Com a oficialização de que o governo português venderá os Correios até dezembro, o país avança para a quarta privatização de grande escala desde 2011, seguindo as exigências da troika (FMI, Banco Central Europeu e Comissão Europeia), que emprestaram a Portugal 78 bilhões de euros (230 bilhões de reais).
O objetivo do governo é equilibrar as contas públicas, e para isso as estatais ou as empresas onde o Estado é o principal acionista servem de alavancas para as arrecadações. O Executivo considera decisiva a venda dos Correios (CTT pelas suas siglas) para reduzir o déficit em 1,6 ponto percentual este ano e, assim, atingir a meta de 5,5% do PIB. Já foram vendidas empresas nas áreas de energia, gestão de aeroportos e saúde. Ainda estão na mira a companhia aérea TAP e as seguradoras do banco Caixa Geral de Depósitos – o maior do país –, entre outras.
A oposição de esquerda e sindicatos têm criticado duramente o governo de centro-direita por deixar setores estratégicos em mãos estrangeiras. Arménio Carlos, secretário-geral da CGTP, a maior central sindical portuguesa, classificou de “crime contra a economia” a privatização dos Correios. Os sindicalistas alertam para o risco de mais desemprego num país com a terceira maior taxa da União Europeia (16,4%). Esse receio cresceu ainda mais depois da declaração do ministro da economia, Antonio Pires de Lima, que disse não poder “assegurar que não haja demissões”.
Geografia das privatizações
O maior negócio do Estado português até o momento foi a gestora de aeroportos ANA. O grupo francês Vinci a comprou por 3 bilhões de euros (9 bilhões de reais) e hoje controla 23 aeroportos em França, Camboja e Portugal.
Porém, é a China que tem se colocado como principal ator no mercado das privatizações. A estatal State Grid adquiriu 25% da transportadora energética portuguesa REN por 400 milhões de euros (1,2 bilhões de reais). A segunda maior fatia (15%) ficou com os árabes Oman Oil Company.
Em dezembro de 2011, a também chinesa Three Gorges transformou-se na maior acionista da EDP, empresa do setor energético com posição consolidada na Península Ibérica e crescente presença no Brasil, especialmente no setor das renováveis. O negócio foi fechado em 2,7 bilhões de euros (8 bilhões de reais). As brasileiras Eletrobrás e a Cemig concorreram por uma fatia da empresa, mas perderam a disputa.

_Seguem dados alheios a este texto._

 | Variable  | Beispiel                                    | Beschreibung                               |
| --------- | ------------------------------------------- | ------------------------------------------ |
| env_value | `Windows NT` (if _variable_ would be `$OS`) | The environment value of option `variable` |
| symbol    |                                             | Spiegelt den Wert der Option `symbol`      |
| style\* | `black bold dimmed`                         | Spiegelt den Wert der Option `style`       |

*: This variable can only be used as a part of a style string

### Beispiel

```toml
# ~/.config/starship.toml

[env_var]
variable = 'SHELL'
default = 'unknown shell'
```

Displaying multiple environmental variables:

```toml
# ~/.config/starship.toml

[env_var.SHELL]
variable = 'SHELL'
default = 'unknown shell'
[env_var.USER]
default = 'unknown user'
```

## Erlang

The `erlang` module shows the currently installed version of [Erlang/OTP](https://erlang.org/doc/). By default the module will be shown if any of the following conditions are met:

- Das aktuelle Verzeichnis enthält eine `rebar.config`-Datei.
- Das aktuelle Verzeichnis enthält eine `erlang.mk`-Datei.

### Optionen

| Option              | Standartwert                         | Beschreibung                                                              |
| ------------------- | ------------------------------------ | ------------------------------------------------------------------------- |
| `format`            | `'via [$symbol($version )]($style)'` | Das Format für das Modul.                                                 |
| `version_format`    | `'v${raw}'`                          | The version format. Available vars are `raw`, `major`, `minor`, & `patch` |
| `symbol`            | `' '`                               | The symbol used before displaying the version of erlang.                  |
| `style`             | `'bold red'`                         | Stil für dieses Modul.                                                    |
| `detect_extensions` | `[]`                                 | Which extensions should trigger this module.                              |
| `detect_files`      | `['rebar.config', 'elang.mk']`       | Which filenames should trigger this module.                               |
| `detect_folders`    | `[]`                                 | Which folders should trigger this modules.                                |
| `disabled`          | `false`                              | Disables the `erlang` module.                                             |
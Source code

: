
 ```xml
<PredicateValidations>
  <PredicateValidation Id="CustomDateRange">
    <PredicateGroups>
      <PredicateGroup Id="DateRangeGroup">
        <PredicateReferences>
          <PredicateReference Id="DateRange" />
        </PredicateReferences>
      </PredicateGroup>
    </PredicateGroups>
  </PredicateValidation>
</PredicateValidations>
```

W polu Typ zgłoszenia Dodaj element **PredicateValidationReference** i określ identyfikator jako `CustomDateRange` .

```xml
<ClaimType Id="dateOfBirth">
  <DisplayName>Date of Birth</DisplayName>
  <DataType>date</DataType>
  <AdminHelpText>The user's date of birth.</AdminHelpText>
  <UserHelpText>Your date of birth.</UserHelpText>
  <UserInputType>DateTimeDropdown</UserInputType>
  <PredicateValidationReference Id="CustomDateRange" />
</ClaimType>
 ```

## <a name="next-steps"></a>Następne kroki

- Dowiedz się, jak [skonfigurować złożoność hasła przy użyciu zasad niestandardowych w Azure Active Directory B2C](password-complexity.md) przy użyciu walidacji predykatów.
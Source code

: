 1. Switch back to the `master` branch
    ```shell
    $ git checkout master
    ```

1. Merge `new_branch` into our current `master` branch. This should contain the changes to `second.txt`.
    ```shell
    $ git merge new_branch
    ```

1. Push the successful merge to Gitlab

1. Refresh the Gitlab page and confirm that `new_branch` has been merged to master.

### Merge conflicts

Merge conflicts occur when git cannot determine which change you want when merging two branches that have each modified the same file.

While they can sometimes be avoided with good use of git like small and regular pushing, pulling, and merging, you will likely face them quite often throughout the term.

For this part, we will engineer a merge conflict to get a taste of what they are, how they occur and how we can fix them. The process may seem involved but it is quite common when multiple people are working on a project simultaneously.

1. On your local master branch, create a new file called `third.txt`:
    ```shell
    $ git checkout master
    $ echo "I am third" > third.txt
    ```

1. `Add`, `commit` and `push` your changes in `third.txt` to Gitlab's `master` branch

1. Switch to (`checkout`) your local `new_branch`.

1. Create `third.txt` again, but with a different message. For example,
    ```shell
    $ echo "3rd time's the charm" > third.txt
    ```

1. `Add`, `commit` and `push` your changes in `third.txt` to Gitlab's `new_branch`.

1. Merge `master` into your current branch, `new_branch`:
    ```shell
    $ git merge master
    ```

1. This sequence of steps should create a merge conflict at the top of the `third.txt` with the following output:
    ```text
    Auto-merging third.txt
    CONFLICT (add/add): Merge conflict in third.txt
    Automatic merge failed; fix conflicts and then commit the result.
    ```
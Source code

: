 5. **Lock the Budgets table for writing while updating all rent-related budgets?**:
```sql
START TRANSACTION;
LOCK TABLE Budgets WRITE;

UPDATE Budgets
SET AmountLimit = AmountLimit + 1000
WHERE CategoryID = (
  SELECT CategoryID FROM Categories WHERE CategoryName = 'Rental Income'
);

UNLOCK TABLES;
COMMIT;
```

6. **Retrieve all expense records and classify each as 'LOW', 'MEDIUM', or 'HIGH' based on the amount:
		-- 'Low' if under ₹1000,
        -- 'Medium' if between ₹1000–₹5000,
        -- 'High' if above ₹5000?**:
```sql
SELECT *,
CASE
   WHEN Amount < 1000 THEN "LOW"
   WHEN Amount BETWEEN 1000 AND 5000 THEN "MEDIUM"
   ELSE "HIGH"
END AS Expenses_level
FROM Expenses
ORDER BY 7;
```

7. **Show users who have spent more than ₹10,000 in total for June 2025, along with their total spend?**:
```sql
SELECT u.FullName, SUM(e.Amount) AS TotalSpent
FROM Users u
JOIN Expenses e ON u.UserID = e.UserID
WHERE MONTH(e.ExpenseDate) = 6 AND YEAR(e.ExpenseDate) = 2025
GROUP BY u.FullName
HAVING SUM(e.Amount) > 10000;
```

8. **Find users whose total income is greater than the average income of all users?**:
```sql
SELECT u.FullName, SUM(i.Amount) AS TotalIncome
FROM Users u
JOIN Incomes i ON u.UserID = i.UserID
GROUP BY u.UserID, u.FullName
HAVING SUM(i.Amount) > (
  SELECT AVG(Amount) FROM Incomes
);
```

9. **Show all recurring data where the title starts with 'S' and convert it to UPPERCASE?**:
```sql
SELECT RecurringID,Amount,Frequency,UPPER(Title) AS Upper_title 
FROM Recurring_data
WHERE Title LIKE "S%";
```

Os brasileiros também não se saíram bem na corrida pela compra da TAP. À época, o favorito era o dono da Avianca, o brasileiro-colombiano Germán Efromovich, que ofereceu 1,5 bilhão de euros (4,5 bilhões de reais). Contudo, em meio à falta de garantias bancárias, a proposta foi recusada e o processo de venda, adiado.
Por enquanto somente a operadora brasileira de saúde Amil foi bem-sucedida. O grupo comprou a rede portuguesa de hospitais HPP Saúde por 85 milhões de euros (251 milhões de reais) em março deste ano. Porém, ela não figura entre as gigantes estatais. Agora, a nova aposta do Brasil é os Correios, avaliado em 600 milhões de euros (1,8 bilhões de reais). O vice-presidente Michel Temer afirmou durante visita na semana passada que os Correios do Brasil seguem interessados no negócio. Foi a segunda viagem de Temer a Portugal em um ano para tratar de temas ligados à privatização.
Mudança de planos
As recentes mudanças no modelo de venda dos Correios tomaram os interessados de surpresa, pois dificultam a aquisição de uma posição majoritária na empresa. O governo decidiu colocar 70% do CTT na Bolsa, reservando uma parte a pequenos investidores e outra a investidores institucionais, além de 5% destinados por lei aos trabalhadores da companhia. Os restantes 30% devem ser vendidos a médio prazo, ainda não se sabe por meio de qual modelo.
O método de venda a vários acionistas foi utilizado com sucesso pelo Reino Unido, que na semana passada colocou 52% do capital da Royal Mail na Bolsa e conquistou 700 mil pequenos investidores. Em Portugal, o modelo desapontou grupos empresariais. Alguns especialistas apontam a mudança como uma estratégia do governo para valorizar a empresa na Bolsa e, assim, vender os restantes 30% por um preço mais elevado.
O processo de privatizações em Portugal é uma exigência expressa no memorando assinado entre o Estado português e os credores da troika em maio de 2011. Mas o enxugamento do Estado não para na venda de estatais. O governo do primeiro-ministro Passos Coelho ainda planeja mais cortes na despesa pública, depois das medidas já em voga de aumento de impostos, redução em salários, aposentadorias e postos de trabalho. Ainda esta semana os detalhes do Orçamento de 2014 serão apresentados ao Parlamento.